(Supplied data begins)

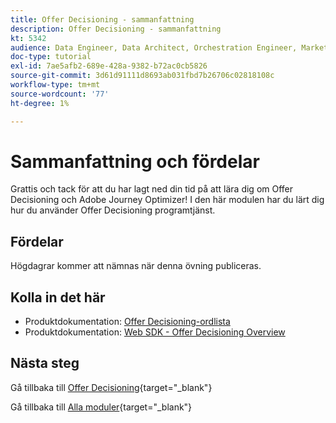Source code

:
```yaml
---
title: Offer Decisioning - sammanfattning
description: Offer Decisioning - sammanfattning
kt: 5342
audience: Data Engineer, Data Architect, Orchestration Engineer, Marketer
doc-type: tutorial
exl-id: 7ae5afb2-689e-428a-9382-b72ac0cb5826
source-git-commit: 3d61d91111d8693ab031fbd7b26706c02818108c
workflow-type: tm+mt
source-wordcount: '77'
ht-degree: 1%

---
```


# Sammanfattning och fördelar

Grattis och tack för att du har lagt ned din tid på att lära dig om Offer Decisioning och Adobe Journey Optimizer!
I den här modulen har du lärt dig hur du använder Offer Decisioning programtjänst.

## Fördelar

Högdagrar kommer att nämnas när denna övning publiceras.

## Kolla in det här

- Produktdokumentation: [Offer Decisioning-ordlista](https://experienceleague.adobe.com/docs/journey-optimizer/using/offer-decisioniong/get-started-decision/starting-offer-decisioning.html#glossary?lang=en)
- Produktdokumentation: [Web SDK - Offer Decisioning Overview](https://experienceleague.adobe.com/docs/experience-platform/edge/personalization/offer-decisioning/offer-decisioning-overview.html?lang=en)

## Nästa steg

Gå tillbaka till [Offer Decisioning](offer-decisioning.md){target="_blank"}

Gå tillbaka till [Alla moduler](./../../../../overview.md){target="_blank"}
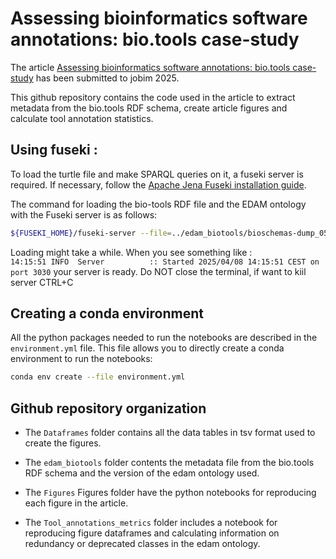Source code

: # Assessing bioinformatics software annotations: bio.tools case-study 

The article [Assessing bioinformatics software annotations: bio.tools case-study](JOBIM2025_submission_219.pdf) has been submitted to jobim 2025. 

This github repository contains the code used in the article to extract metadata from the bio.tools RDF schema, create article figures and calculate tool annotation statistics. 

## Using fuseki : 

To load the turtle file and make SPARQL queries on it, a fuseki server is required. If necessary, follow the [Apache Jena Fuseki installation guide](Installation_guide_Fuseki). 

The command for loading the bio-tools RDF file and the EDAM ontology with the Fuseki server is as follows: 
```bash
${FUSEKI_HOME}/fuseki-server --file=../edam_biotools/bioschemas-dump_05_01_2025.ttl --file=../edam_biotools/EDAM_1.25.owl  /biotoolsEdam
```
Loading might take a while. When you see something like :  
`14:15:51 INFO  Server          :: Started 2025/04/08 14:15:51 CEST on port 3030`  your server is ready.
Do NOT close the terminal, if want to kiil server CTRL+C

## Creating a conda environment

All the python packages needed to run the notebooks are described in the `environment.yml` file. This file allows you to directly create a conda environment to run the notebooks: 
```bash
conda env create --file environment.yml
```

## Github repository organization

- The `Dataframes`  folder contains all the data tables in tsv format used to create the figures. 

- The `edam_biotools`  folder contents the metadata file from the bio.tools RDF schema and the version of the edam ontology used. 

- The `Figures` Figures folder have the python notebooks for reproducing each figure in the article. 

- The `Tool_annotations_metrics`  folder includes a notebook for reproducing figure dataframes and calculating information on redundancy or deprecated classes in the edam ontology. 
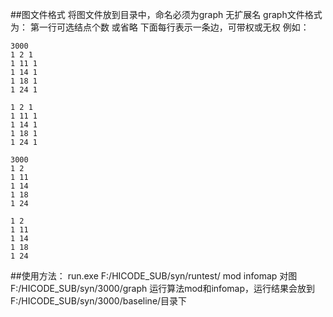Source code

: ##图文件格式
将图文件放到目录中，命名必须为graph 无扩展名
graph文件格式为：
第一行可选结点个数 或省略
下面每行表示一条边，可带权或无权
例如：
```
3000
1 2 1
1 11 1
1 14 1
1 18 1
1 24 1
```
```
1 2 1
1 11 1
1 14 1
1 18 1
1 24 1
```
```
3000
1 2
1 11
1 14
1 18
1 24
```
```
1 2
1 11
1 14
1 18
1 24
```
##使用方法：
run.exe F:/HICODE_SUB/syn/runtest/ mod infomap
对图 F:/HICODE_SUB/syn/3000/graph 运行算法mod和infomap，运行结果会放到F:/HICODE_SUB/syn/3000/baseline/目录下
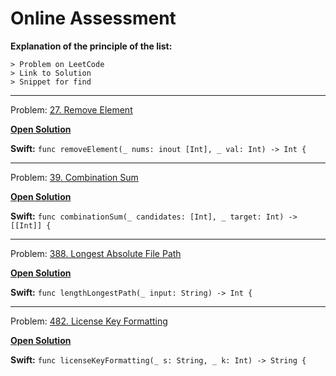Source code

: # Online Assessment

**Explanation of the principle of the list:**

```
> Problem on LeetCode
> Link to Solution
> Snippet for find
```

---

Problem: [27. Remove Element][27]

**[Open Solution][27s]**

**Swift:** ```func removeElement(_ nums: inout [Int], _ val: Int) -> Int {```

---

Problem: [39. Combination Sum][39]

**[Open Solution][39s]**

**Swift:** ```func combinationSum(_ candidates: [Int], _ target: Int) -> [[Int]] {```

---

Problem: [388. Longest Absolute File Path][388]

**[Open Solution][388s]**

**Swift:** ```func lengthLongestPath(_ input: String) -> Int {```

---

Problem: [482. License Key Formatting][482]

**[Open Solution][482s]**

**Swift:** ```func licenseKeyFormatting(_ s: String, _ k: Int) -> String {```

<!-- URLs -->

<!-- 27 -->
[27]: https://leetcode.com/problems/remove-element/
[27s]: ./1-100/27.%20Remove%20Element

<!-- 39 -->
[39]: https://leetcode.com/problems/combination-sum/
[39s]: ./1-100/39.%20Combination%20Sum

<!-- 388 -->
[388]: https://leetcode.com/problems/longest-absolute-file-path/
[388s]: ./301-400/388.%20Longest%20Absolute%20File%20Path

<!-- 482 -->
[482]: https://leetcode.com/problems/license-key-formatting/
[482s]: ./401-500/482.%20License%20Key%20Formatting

(Supplied data ends)

● Problem description
Your output is the lines from the top of the entries through the line containing "# Sammanfattning och fördelar", exactly as they stand. No pictures belong in it.

● Your response
Source code

:
```yaml
---
title: Offer Decisioning - sammanfattning
description: Offer Decisioning - sammanfattning
kt: 5342
audience: Data Engineer, Data Architect, Orchestration Engineer, Marketer
doc-type: tutorial
exl-id: 7ae5afb2-689e-428a-9382-b72ac0cb5826
source-git-commit: 3d61d91111d8693ab031fbd7b26706c02818108c
workflow-type: tm+mt
source-wordcount: '77'
ht-degree: 1%

---
```


# Sammanfattning och fördelar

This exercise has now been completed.